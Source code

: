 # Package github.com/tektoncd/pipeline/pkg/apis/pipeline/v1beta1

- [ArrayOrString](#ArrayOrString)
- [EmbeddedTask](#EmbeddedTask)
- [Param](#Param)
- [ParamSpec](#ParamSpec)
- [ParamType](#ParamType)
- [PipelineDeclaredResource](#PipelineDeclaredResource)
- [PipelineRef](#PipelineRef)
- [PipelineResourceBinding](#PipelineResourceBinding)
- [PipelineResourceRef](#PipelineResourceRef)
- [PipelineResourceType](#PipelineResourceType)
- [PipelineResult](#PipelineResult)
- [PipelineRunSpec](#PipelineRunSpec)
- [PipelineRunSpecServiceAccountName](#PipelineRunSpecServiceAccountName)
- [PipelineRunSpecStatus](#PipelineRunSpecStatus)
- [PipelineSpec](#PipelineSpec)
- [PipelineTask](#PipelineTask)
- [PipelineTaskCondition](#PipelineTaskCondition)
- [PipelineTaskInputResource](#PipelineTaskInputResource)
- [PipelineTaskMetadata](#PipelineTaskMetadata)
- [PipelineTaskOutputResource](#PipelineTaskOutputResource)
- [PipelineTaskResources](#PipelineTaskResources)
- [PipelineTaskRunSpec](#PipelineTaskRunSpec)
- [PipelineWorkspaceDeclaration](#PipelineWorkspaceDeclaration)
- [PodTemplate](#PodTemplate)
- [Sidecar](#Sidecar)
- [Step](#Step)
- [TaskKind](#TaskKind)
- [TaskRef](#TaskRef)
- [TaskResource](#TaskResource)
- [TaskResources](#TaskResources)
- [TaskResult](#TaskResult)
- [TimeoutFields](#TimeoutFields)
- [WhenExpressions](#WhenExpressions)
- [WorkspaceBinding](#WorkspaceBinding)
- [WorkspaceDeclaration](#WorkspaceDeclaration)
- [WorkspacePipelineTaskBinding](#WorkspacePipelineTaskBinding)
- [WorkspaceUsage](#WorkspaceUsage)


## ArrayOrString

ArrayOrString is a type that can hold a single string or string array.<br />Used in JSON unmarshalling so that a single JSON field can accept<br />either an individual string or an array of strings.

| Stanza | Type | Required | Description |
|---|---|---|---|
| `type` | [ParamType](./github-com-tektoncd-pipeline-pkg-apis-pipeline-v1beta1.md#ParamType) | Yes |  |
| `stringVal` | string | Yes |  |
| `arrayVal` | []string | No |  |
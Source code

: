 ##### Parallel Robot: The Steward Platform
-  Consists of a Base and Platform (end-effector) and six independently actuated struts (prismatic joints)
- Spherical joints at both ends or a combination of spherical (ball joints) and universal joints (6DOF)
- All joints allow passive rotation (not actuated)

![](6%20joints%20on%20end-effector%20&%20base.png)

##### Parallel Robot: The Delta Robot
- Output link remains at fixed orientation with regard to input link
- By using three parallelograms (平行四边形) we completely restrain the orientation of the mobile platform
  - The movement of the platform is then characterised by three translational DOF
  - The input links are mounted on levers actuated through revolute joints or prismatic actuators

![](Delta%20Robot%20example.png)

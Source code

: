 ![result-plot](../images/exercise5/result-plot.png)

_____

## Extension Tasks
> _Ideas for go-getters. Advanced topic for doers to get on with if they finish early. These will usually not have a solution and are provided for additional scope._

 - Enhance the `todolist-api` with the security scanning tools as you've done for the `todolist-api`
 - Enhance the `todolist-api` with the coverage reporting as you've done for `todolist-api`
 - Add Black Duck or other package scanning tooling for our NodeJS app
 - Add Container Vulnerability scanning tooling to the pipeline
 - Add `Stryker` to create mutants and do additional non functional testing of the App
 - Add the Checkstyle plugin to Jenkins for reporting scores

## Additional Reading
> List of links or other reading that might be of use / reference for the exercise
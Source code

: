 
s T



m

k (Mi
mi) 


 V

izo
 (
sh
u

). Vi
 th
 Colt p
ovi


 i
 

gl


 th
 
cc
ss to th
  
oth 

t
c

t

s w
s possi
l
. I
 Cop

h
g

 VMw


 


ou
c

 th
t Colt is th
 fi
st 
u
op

──────

Exercise objective: Among the lines above, return each one holding the string "apis".

Your response:
: # Package github.com/tektoncd/pipeline/pkg/apis/pipeline/v1beta1
| `type` | [ParamType](./github-com-tektoncd-pipeline-pkg-apis-pipeline-v1beta1.md#ParamType) | Yes |  |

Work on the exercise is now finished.